Re: [PATCH 1/2] cpufreq: intel_pstate: Avoid missing HWP max updates in passive mode

From: Rafael J. Wysocki
Date: Fri Oct 23 2020 - 07:58:24 EST


On Fri, Oct 23, 2020 at 8:10 AM Viresh Kumar <viresh.kumar@xxxxxxxxxx> wrote:
>
> On 22-10-20, 13:57, Rafael J. Wysocki wrote:
> > Index: linux-pm/drivers/cpufreq/cpufreq.c
> > ===================================================================
> > --- linux-pm.orig/drivers/cpufreq/cpufreq.c
> > +++ linux-pm/drivers/cpufreq/cpufreq.c
> > @@ -2182,6 +2182,9 @@ int __cpufreq_driver_target(struct cpufr
> > pr_debug("target for CPU %u: %u kHz, relation %u, requested %u kHz\n",
> > policy->cpu, target_freq, relation, old_target_freq);
> >
> > + if (cpufreq_driver->target)
> > + return cpufreq_driver->target(policy, target_freq, relation);
> > +
> > /*
> > * This might look like a redundant call as we are checking it again
> > * after finding index. But it is left intentionally for cases where
> > @@ -2194,9 +2197,6 @@ int __cpufreq_driver_target(struct cpufr
> > /* Save last value to restore later on errors */
> > policy->restore_freq = policy->cur;
> >
> > - if (cpufreq_driver->target)
> > - return cpufreq_driver->target(policy, target_freq, relation);
> > -
> > if (!cpufreq_driver->target_index)
> > return -EINVAL;
>
> From what I understood, you want your driver to get notified about
> policy->min/max changes and right now they are making it work from
> within the target() callback.

Not exactly.

The driver needs to update some internal upper and lower boundary
values along with the target freq and skipping the update when target
freq doesn't change prevents it from doing that.
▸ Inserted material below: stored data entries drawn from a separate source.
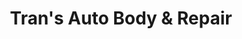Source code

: ---
title: "Tran's Auto Body & Repair"
url: /portland/trans-auto-body-und-repair/
shop: Autowerkstatt
---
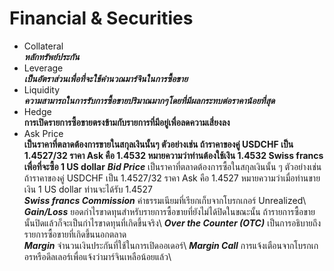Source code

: # Financial & Securities 
- Collateral\
***หลักทรัพย์ประกัน*** 
- Leverage\
***เป็นอัตราส่วนเพื่อที่จะใช้คำนวณมาร์จินในการซื้อขาย***
- Liquidity\
***ความสามารถในการรับการซื้อขายปริมาณมากๆโดยที่มีผลกระทบต่อราคาน้อยที่สุด***
- Hedge\
**การเปิดรายการซื้อขายตรงข้ามกับรายการที่มีอยู่เพื่อลดความเสี่ยงลง**
- Ask Price\
**เป็นราคาที่ตลาดต้องการขายในสกุลเงินนั้นๆ ตัวอย่างเช่น ถ้าราคาของคู่ USDCHF เป็น 1.4527/32 ราคา Ask คือ 1.4532 หมายความว่าท่านต้องใช้เงิน 1.4532 Swiss francs เพื่อที่จะซื้อ 1 US dollar**
***Bid Price*** เป็นราคาที่ตลาดต้องการซื้อในสกุลเงินนั้น ๆ ตัวอย่างเช่น ถ้าราคาของคู่ USDCHF เป็น 1.4527/32 ราคา Ask คือ 1.4527 หมายความว่าเมื่อท่านขายเงิน 1 US dollar ท่านจะได้รับ 1.4527\
***Swiss francs Commission*** ค่าธรรมเนียมที่เรียกเก็บจากโบรกเกอร์ Unrealized\ 
***Gain/Loss*** ยอดกำไรขาดทุนสำหรับรายการซื้อขายที่ยังไม่ได้ปิดในขณะนั้น ถ้ารายการซื้อขายนั้นปิดแล้วก็จะเป็นกำไรขาดทุนที่เกิดขึ้นจริง\ 
***Over the Counter (OTC)*** เป็นการอธิบายถึงรายการซื้อขายที่เกิดขึ้นนอกตลาด\
***Margin*** จำนวนเงินประกันที่ใช้ในการเปิดออเดอร์\ 
***Margin Call*** การแจ้งเตือนจากโบรกเกอรหรือดีลเลอร์เพื่อแจ้งว่ามาร์จินเหลือน้อยแล้ว\
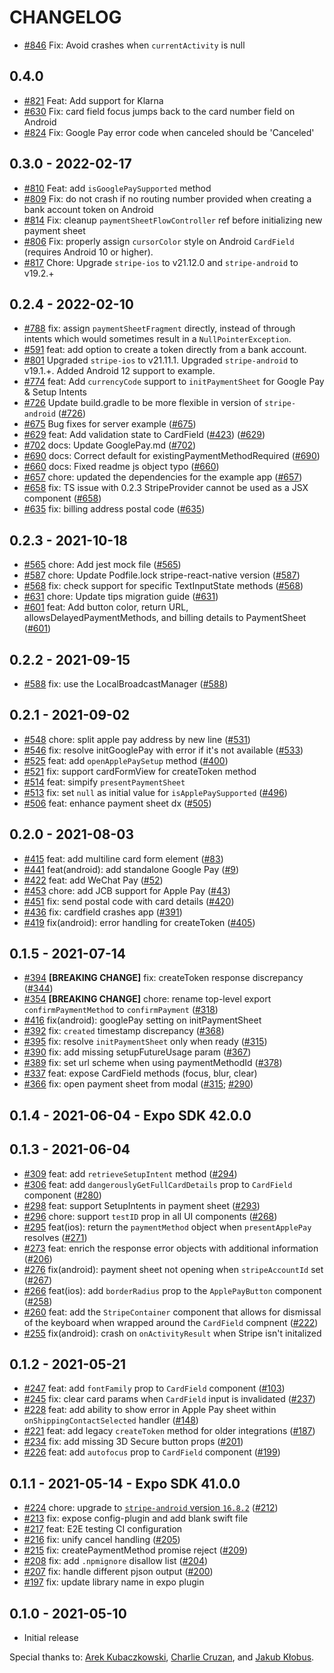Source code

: # CHANGELOG

- [#846](https://github.com/stripe/stripe-react-native/pull/846) Fix: Avoid crashes when `currentActivity` is null

## 0.4.0

- [#821](https://github.com/stripe/stripe-react-native/pull/821) Feat: Add support for Klarna
- [#630](https://github.com/stripe/stripe-react-native/pull/630) Fix: card field focus jumps back to the card number field on Android
- [#824](https://github.com/stripe/stripe-react-native/pull/824) Fix: Google Pay error code when canceled should be 'Canceled'

## 0.3.0 - 2022-02-17

- [#810](https://github.com/stripe/stripe-react-native/pull/810) Feat: add `isGooglePaySupported` method
- [#809](https://github.com/stripe/stripe-react-native/pull/809) Fix: do not crash if no routing number provided when creating a bank account token on Android
- [#814](https://github.com/stripe/stripe-react-native/pull/814) Fix: cleanup `paymentSheetFlowController` ref before initializing new payment sheet
- [#806](https://github.com/stripe/stripe-react-native/pull/806) Fix: properly assign `cursorColor` style on Android `CardField` (requires Android 10 or higher).
- [#817](https://github.com/stripe/stripe-react-native/pull/817) Chore: Upgrade `stripe-ios` to v21.12.0 and `stripe-android` to v19.2.+

## 0.2.4 - 2022-02-10

- [#788](https://github.com/stripe/stripe-react-native/pull/788) fix: assign `paymentSheetFragment` directly, instead of through intents which would sometimes result in a `NullPointerException`.
- [#591](https://github.com/stripe/stripe-react-native/pull/591) feat: add option to create a token directly from a bank account.
- [#801](https://github.com/stripe/stripe-react-native/pull/801) Upgraded `stripe-ios` to v21.11.1. Upgraded `stripe-android` to v19.1.+. Added Android 12 support to example.
- [#774](https://github.com/stripe/stripe-react-native/pull/774) feat: Add `currencyCode` support to `initPaymentSheet` for Google Pay & Setup Intents
- [#726](https://github.com/stripe/stripe-react-native/pull/726) Update build.gradle to be more flexible in version of `stripe-android` ([#726](https://github.com/stripe/stripe-react-native/issues/726))
- [#675](https://github.com/stripe/stripe-react-native/pull/675) Bug fixes for server example ([#675](https://github.com/stripe/stripe-react-native/issues/675))
- [#629](https://github.com/stripe/stripe-react-native/pull/629) feat: Add validation state to CardField ([#423](https://github.com/stripe/stripe-react-native/issues/423)) ([#629](https://github.com/stripe/stripe-react-native/issues/629))
- [#702](https://github.com/stripe/stripe-react-native/pull/702) docs: Update GooglePay.md ([#702](https://github.com/stripe/stripe-react-native/issues/702))
- [#690](https://github.com/stripe/stripe-react-native/pull/690) docs: Correct default for existingPaymentMethodRequired ([#690](https://github.com/stripe/stripe-react-native/issues/690))
- [#660](https://github.com/stripe/stripe-react-native/pull/660) docs: Fixed readme js object typo ([#660](https://github.com/stripe/stripe-react-native/issues/660))
- [#657](https://github.com/stripe/stripe-react-native/pull/657) chore: updated the dependencies for the example app ([#657](https://github.com/stripe/stripe-react-native/issues/657))
- [#658](https://github.com/stripe/stripe-react-native/pull/658) fix: TS issue with 0.2.3 StripeProvider cannot be used as a JSX component ([#658](https://github.com/stripe/stripe-react-native/issues/658))
- [#635](https://github.com/stripe/stripe-react-native/pull/635) fix: billing address postal code ([#635](https://github.com/stripe/stripe-react-native/issues/635))

## 0.2.3 - 2021-10-18

- [#565](https://github.com/stripe/stripe-react-native/pull/565) chore: Add jest mock file ([#565](https://github.com/stripe/stripe-react-native/issues/565))
- [#587](https://github.com/stripe/stripe-react-native/pull/587) chore: Update Podfile.lock stripe-react-native version ([#587](https://github.com/stripe/stripe-react-native/issues/587))
- [#568](https://github.com/stripe/stripe-react-native/pull/568) fix: check support for specific TextInputState methods ([#568](https://github.com/stripe/stripe-react-native/issues/568))
- [#631](https://github.com/stripe/stripe-react-native/pull/631) chore: Update tips migration guide ([#631](https://github.com/stripe/stripe-react-native/issues/631))
- [#601](https://github.com/stripe/stripe-react-native/pull/601) feat: Add button color, return URL, allowsDelayedPaymentMethods, and billing details to PaymentSheet ([#601](https://github.com/stripe/stripe-react-native/issues/601))

## 0.2.2 - 2021-09-15

- [#588](https://github.com/stripe/stripe-react-native/pull/588) fix: use the LocalBroadcastManager ([#588](https://github.com/stripe/stripe-react-native/issues/588))

## 0.2.1 - 2021-09-02

- [#548](https://github.com/stripe/stripe-react-native/pull/548) chore: split apple pay address by new line ([#531](https://github.com/stripe/stripe-react-native/issues/531))
- [#546](https://github.com/stripe/stripe-react-native/pull/546) fix: resolve initGooglePay with error if it's not available ([#533](https://github.com/stripe/stripe-react-native/issues/533))
- [#525](https://github.com/stripe/stripe-react-native/pull/525) feat: add `openApplePaySetup` method ([#400](https://github.com/stripe/stripe-react-native/issues/400))
- [#521](https://github.com/stripe/stripe-react-native/pull/521) fix: support cardFormView for createToken method
- [#514](https://github.com/stripe/stripe-react-native/pull/514) feat: simpify `presentPaymentSheet`
- [#513](https://github.com/stripe/stripe-react-native/pull/513) fix: set `null` as initial value for `isApplePaySupported` ([#496](https://github.com/stripe/stripe-react-native/issues/496))
- [#506](https://github.com/stripe/stripe-react-native/pull/506) feat: enhance payment sheet dx ([#505](https://github.com/stripe/stripe-react-native/issues/505))

## 0.2.0 - 2021-08-03

- [#415](https://github.com/stripe/stripe-react-native/pull/415) feat: add multiline card form element ([#83](https://github.com/stripe/stripe-react-native/issues/83))
- [#441](https://github.com/stripe/stripe-react-native/pull/441) feat(android): add standalone Google Pay ([#9](https://github.com/stripe/stripe-react-native/issues/9))
- [#422](https://github.com/stripe/stripe-react-native/pull/422) feat: add WeChat Pay ([#52](https://github.com/stripe/stripe-react-native/issues/52))
- [#453](https://github.com/stripe/stripe-react-native/pull/453) chore: add JCB support for Apple Pay ([#43](https://github.com/stripe/stripe-react-native/issues/430))
- [#451](https://github.com/stripe/stripe-react-native/pull/451) fix: send postal code with card details ([#420](https://github.com/stripe/stripe-react-native/issues/420))
- [#436](https://github.com/stripe/stripe-react-native/pull/436) fix: cardfield crashes app ([#391](https://github.com/stripe/stripe-react-native/issues/391))
- [#419](https://github.com/stripe/stripe-react-native/pull/419) fix(android): error handling for createToken ([#405](https://github.com/stripe/stripe-react-native/issues/405))

## 0.1.5 - 2021-07-14

- [#394](https://github.com/stripe/stripe-react-native/pull/394) **[BREAKING CHANGE]** fix: createToken response discrepancy ([#344](https://github.com/stripe/stripe-react-native/issues/344))
- [#354](https://github.com/stripe/stripe-react-native/pull/354) **[BREAKING CHANGE]** chore: rename top-level export `confirmPaymentMethod` to `confirmPayment` ([#318](https://github.com/stripe/stripe-react-native/issues/318))
- [#416](https://github.com/stripe/stripe-react-native/pull/416) fix(android): googlePay setting on initPaymentSheet
- [#392](https://github.com/stripe/stripe-react-native/pull/392) fix: `created` timestamp discrepancy ([#368](https://github.com/stripe/stripe-react-native/issues/368))
- [#395](https://github.com/stripe/stripe-react-native/pull/395) fix: resolve `initPaymentSheet` only when ready ([#315](https://github.com/stripe/stripe-react-native/issues/315))
- [#390](https://github.com/stripe/stripe-react-native/pull/390) fix: add missing setupFutureUsage param ([#367](https://github.com/stripe/stripe-react-native/issues/367))
- [#389](https://github.com/stripe/stripe-react-native/pull/389) fix: set url scheme when using paymentMethodId ([#378](https://github.com/stripe/stripe-react-native/issues/378))
- [#337](https://github.com/stripe/stripe-react-native/pull/337) feat: expose CardField methods (focus, blur, clear)
- [#366](https://github.com/stripe/stripe-react-native/pull/366) fix: open payment sheet from modal ([#315](https://github.com/stripe/stripe-react-native/issues/315); [#290](https://github.com/stripe/stripe-react-native/issues/290))

## 0.1.4 - 2021-06-04 - Expo SDK 42.0.0

## 0.1.3 - 2021-06-04

- [#309](https://github.com/stripe/stripe-react-native/pull/309) feat: add `retrieveSetupIntent` method ([#294](https://github.com/stripe/stripe-react-native/issues/294))
- [#306](https://github.com/stripe/stripe-react-native/pull/306) feat: add `dangerouslyGetFullCardDetails` prop to `CardField` component ([#280](https://github.com/stripe/stripe-react-native/issues/280))
- [#298](https://github.com/stripe/stripe-react-native/pull/298) feat: support SetupIntents in payment sheet ([#293](https://github.com/stripe/stripe-react-native/issues/293))
- [#296](https://github.com/stripe/stripe-react-native/pull/296) chore: support `testID` prop in all UI components ([#268](https://github.com/stripe/stripe-react-native/issues/268))
- [#295](https://github.com/stripe/stripe-react-native/pull/295) feat(ios): return the `paymentMethod` object when `presentApplePay` resolves ([#271](https://github.com/stripe/stripe-react-native/issues/271))
- [#273](https://github.com/stripe/stripe-react-native/pull/273) feat: enrich the response error objects with additional information ([#206](https://github.com/stripe/stripe-react-native/issues/206))
- [#276](https://github.com/stripe/stripe-react-native/pull/276) fix(android): payment sheet not opening when `stripeAccountId` set ([#267](https://github.com/stripe/stripe-react-native/issues/267))
- [#266](https://github.com/stripe/stripe-react-native/pull/266) feat(ios): add `borderRadius` prop to the `ApplePayButton` component ([#258](https://github.com/stripe/stripe-react-native/issues/258))
- [#260](https://github.com/stripe/stripe-react-native/pull/260) feat: add the `StripeContainer` component that allows for dismissal of the keyboard when wrapped around the `CardField` compnent ([#222](https://github.com/stripe/stripe-react-native/issues/222))
- [#255](https://github.com/stripe/stripe-react-native/pull/255) fix(android): crash on `onActivityResult` when Stripe isn't initalized

## 0.1.2 - 2021-05-21

- [#247](https://github.com/stripe/stripe-react-native/pull/247) feat: add `fontFamily` prop to `CardField` component ([#103](https://github.com/stripe/stripe-react-native/issues/103))
- [#245](https://github.com/stripe/stripe-react-native/pull/245) fix: clear card params when `CardField` input is invalidated ([#237](https://github.com/stripe/stripe-react-native/issues/237))
- [#228](https://github.com/stripe/stripe-react-native/pull/228) feat: add ability to show error in Apple Pay sheet within `onShippingContactSelected` handler ([#148](https://github.com/stripe/stripe-react-native/issues/148))
- [#221](https://github.com/stripe/stripe-react-native/pull/221) feat: add legacy `createToken` method for older integrations ([#187](https://github.com/stripe/stripe-react-native/issues/187))
- [#234](https://github.com/stripe/stripe-react-native/pull/234) fix: add missing 3D Secure button props ([#201](https://github.com/stripe/stripe-react-native/issues/201))
- [#226](https://github.com/stripe/stripe-react-native/pull/226) feat: add `autofocus` prop to `CardField` component ([#199](https://github.com/stripe/stripe-react-native/issues/199))

## 0.1.1 - 2021-05-14 - Expo SDK 41.0.0

- [#224](https://github.com/stripe/stripe-react-native/pull/224) chore: upgrade to [`stripe-android` version `16.8.2`](https://github.com/stripe/stripe-android/blob/master/CHANGELOG.md#1682---2021-05-14) ([#212](https://github.com/stripe/stripe-react-native/issues/212))
- [#213](https://github.com/stripe/stripe-react-native/pull/213) fix: expose config-plugin and add blank swift file
- [#217](https://github.com/stripe/stripe-react-native/pull/217) feat: E2E testing CI configuration
- [#216](https://github.com/stripe/stripe-react-native/pull/216) fix: unify cancel handling ([#205](https://github.com/stripe/stripe-react-native/issues/205))
- [#215](https://github.com/stripe/stripe-react-native/pull/215) fix: createPaymentMethod promise reject ([#209](https://github.com/stripe/stripe-react-native/issues/209))
- [#208](https://github.com/stripe/stripe-react-native/pull/208) fix: add `.npmignore` disallow list ([#204](https://github.com/stripe/stripe-react-native/issues/204))
- [#207](https://github.com/stripe/stripe-react-native/pull/207) fix: handle different pjson output ([#200](https://github.com/stripe/stripe-react-native/issues/200))
- [#197](https://github.com/stripe/stripe-react-native/pull/197) fix: update library name in expo plugin

## 0.1.0 - 2021-05-10

- Initial release

Special thanks to: [Arek Kubaczkowski](https://github.com/arekkubaczkowski), [Charlie Cruzan](https://github.com/cruzach), and [Jakub Kłobus](https://github.com/souhe).
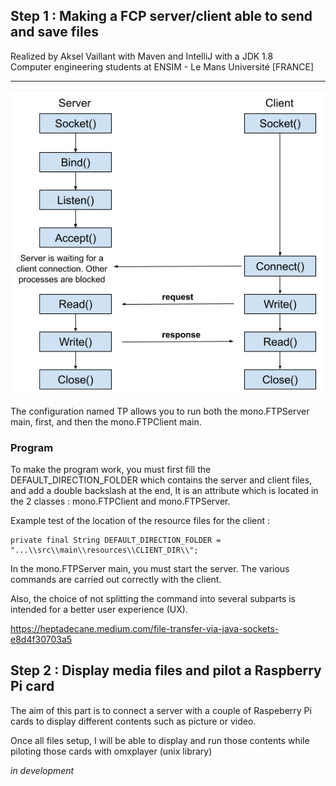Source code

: ## Step 1 : Making a FCP server/client able to send and save files
Realized by Aksel Vaillant with Maven and IntelliJ with a JDK 1.8   
Computer engineering students at ENSIM - Le Mans Université [FRANCE]   
 
------------------

![img.png](img.png)

The configuration named TP allows you to run both the mono.FTPServer main, first, and then the mono.FTPClient main.

### Program
To make the program work, you must first fill the DEFAULT_DIRECTION_FOLDER 
which contains the server and client files, and add a double backslash at the end, 
It is an attribute which is located in the 2 classes : mono.FTPClient and mono.FTPServer.

Example test of the location of the resource files for the client :

    private final String DEFAULT_DIRECTION_FOLDER = "...\\src\\main\\resources\\CLIENT_DIR\\";

In the mono.FTPServer main, you must start the server. 
The various commands are carried out correctly with the client.

Also, the choice of not splitting the command into several subparts is intended for a better user experience (UX). 

https://heptadecane.medium.com/file-transfer-via-java-sockets-e8d4f30703a5

## Step 2 : Display media files and pilot a Raspberry Pi card 

The aim of this part is to connect a server with a couple of Raspeberry Pi cards to display different contents such as picture or video. 

Once all files setup, I will be able to display and run those contents while piloting those cards with omxplayer (unix library)

<em>in development</em>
The policy min and max changes are communicated to the driver via the
governor ->limits() callback and that can only call
__cpufreq_driver_target() then or defer the update to the next
->fast_switch() invocation. Either way, the driver needs to have a
chance to carry out the full update even if the target frequency
doesn't change, but the policy min or max limits may have changed.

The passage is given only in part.